Friday, July 24, 2020

25. Non-violence

E.D. Mondainé, president of the Portland, Ore., branch of the NAACP, wrote in the New York Times this week: “What is happening in Portland is the fuse of a great, racist backlash that the Trump administration is baiting us to light.”

Mondainé is worried that the white protestors—even the “wall of moms”—are focusing attention on whites, taking public attention away from Black Lives Matter, and providing it to Trumps’ law and order agenda.

The coverage of Congressman John Lewis’s death and lifework strikes an entirely different note. I tear up when I see the old film of Lewis taking hits to the head at the bridge in Selma, or when he’s  tearfully accepting a National Book Award for a graphic autobiography as he explains that the librarian in his Alabama town did not allow Black children to have books.

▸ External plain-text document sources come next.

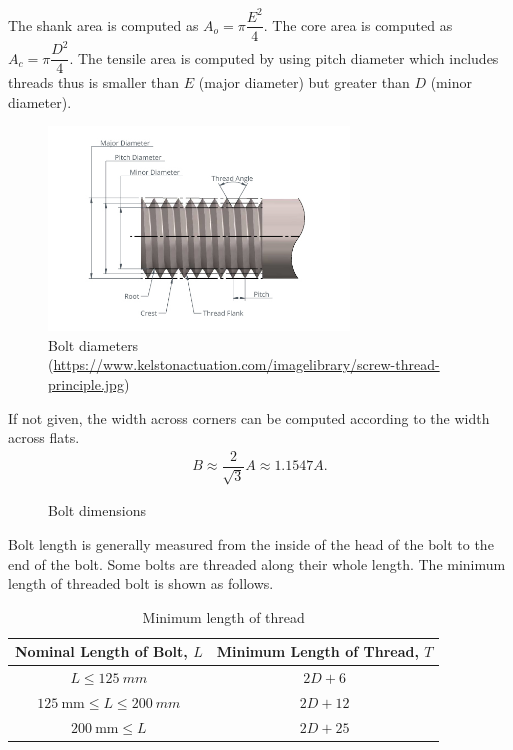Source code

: The shank area is computed as $A_o=\pi\dfrac{E^2}{4}$. The core area is computed as $A_c=\pi\dfrac{D^2}{4}$. The tensile area is computed by using pitch diameter which includes threads thus is smaller than $E$ (major diameter) but greater than $D$ (minor diameter).
\begin{figure}[H]
\centering\includegraphics[width=8cm]{PIC/CH06/BDD}
\caption{Bolt diameters (\href{https://www.kelstonactuation.com/imagelibrary/screw-thread-principle.jpg}{\url{https://www.kelstonactuation.com/imagelibrary/screw-thread-principle.jpg}})}
\end{figure}

If not given, the width across corners can be computed according to the width across flats.
\begin{gather}
B\approx\dfrac{2}{\sqrt{3}}A\approx1.1547A.
\end{gather}
\begin{figure}[H]
\centering
\caption{Bolt dimensions}
\end{figure}

Bolt length is generally measured from the inside of the head of the bolt to the end of the bolt. Some bolts are threaded along their whole length. The minimum length of threaded bolt is shown as follows.
\begin{table}[H]
\centering\footnotesize\caption{Minimum length of thread}
\begin{tabular}{cc}
	\toprule
	          Nominal Length of Bolt, $L$            & Minimum Length of Thread, $T$ \\ \midrule
	            $L\leqslant\SI{125}{mm}$             &            $2D+6$             \\
	$\SI{125}{\mm}\leqslant{}L\leqslant\SI{200}{mm}$ &            $2D+12$            \\
	          $\SI{200}{\mm}\leqslant{}L$            &            $2D+25$            \\ \bottomrule
\end{tabular}
\end{table}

Some from that time carry the image of Dr. King’s “I Have a Dream” speech. I carry the image of Joan Baez, then 22 years old, leading that same huge, non-violent 1963 crowd in “We Shall Overcome.” Baez captured my young heart with her voice and non-violent stands for Civil Rights and against the Vietnam War.

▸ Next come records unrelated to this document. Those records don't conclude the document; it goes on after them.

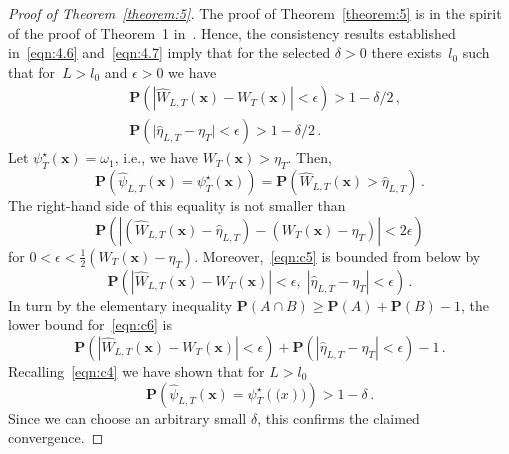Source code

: \documentclass[lettersize,journal,onecolumn]{IEEEtran}
\theoremstyle{definition}
\begin{document}
\begin{proof}[Proof of Theorem~\ref{theorem:5}]
	The proof of Theorem~\ref{theorem:5} is in the spirit of the proof of Theorem~1
	in~\cite{greblicki1978asymptotically}. Hence, the consistency results established
	in~\eqref{eqn:4.6} and~\eqref{eqn:4.7} imply that for the selected $\delta>0$ there
	exists~$l_{0}$ such that for~$L > l_{0}$ and $\epsilon >0 $ we have
	\begin{equation}
		\begin{split}
			& \mathbf{P}\left(
			\left|
			\widehat{W}_{L,T}(\mathbf{x}) - W_{T}(\mathbf{x})
			\right| < \epsilon
			\right) > 1 - \delta/2
			\,,\\
			& \mathbf{P}\left(
			\Big|
			\widehat{\eta}_{L,T} - \eta_{T}
			\Big| < \epsilon
			\right) > 1 - \delta/2
			\,.
		\end{split}
		\label{eqn:c4}
	\end{equation}
	Let \mbox{$\psi_{T}^{\star}(\mathbf{x})=\omega_{1}$}, i.e., we have
	\mbox{$W_{T}(\mathbf{x})>\eta_{T}$}. Then,
	\begin{equation*}
		\mathbf{P}\left(
		\widehat{\psi}_{L,T}(\mathbf{x}) = \psi_{T}^{\star}(\mathbf{x})
		\right) = \mathbf{P}\left(
		\widehat{W}_{L,T}(\mathbf{x}) > \widehat{\eta}_{L,T}
		\right)
		\,.
	\end{equation*}
	The right-hand side of this equality is not smaller than
	\begin{equation}
		\mathbf{P}\left(\left|
		\left(
		\widehat{W}_{L,T}(\mathbf{x}) - \widehat{\eta}_{L,T}
		\right) - \left(
		W_{T}(\mathbf{x}) - \eta_{T}
		\right)
		\right| < 2\epsilon \right)
		\label{eqn:c5}
	\end{equation}
	for \mbox{$0<\epsilon<\frac{1}{2}\left(W_{T}(\mathbf{x})-\eta_{T}\right)$}.
	Moreover,~\eqref{eqn:c5} is bounded from below by
	\begin{equation}
		\mathbf{P}\left(
		\left|
		\widehat{W}_{L,T}(\mathbf{x}) - W_{T}(\mathbf{x})
		\right| < \epsilon,\;
		\left|
		\widehat{\eta}_{L,T} - \eta_{T}
		\right| < \epsilon
		\right)
		\label{eqn:c6}\,.
	\end{equation}
	In turn by the elementary inequality \mbox{$
		\mathbf{P}(A \cap B) \geq \mathbf{P}(A) + \mathbf{P}(B) - 1
		$}, the lower bound for~\eqref{eqn:c6} is
	\begin{equation*}
		\mathbf{P}\left(
		\left|
		\widehat{W}_{L,T}(\mathbf{x}) - W_{T}(\mathbf{x})
		\right| < \epsilon
		\right)
		+
		\mathbf{P}\left(
		\left|
		\widehat{\eta}_{L,T} - \eta_{T}
		\right| < \epsilon
		\right) - 1
		\,.
	\end{equation*}
	Recalling~\eqref{eqn:c4} we have shown that for $L>l_{0}$
	\begin{equation*}
		\mathbf{P}\left(
		\widehat{\psi}_{L,T}(\mathbf{x}) = \psi_{T}^{\star}(\mathbf(x))
		\right) > 1-\delta
		\,.
	\end{equation*}
	Since we can choose an arbitrary small $\delta$, this confirms the claimed
	convergence.
\end{proof}
\end{document}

In 1968, weeks before King was killed, as Washington D.C. was readying for the Poor People’s Campaign, I went to a workshop on non-violence put on by the Quakers. “No jewelry: earrings and ears can be ripped, fingers broken; hunker in a fetal position with head covered if they come to pick you up or beat on you.”

I don’t know when I’ve ever felt stronger.

And I hunger now for a new John Lewis, a Joan Baez, Jessie Jackson, Ralph Abernathy, an MLK to remind us to cut the angry outbursts of violence and keep our “eyes on the prize”—the health, welfare, and fair treatment of all people, based on the “content of their character,” and not the “color of their skin.”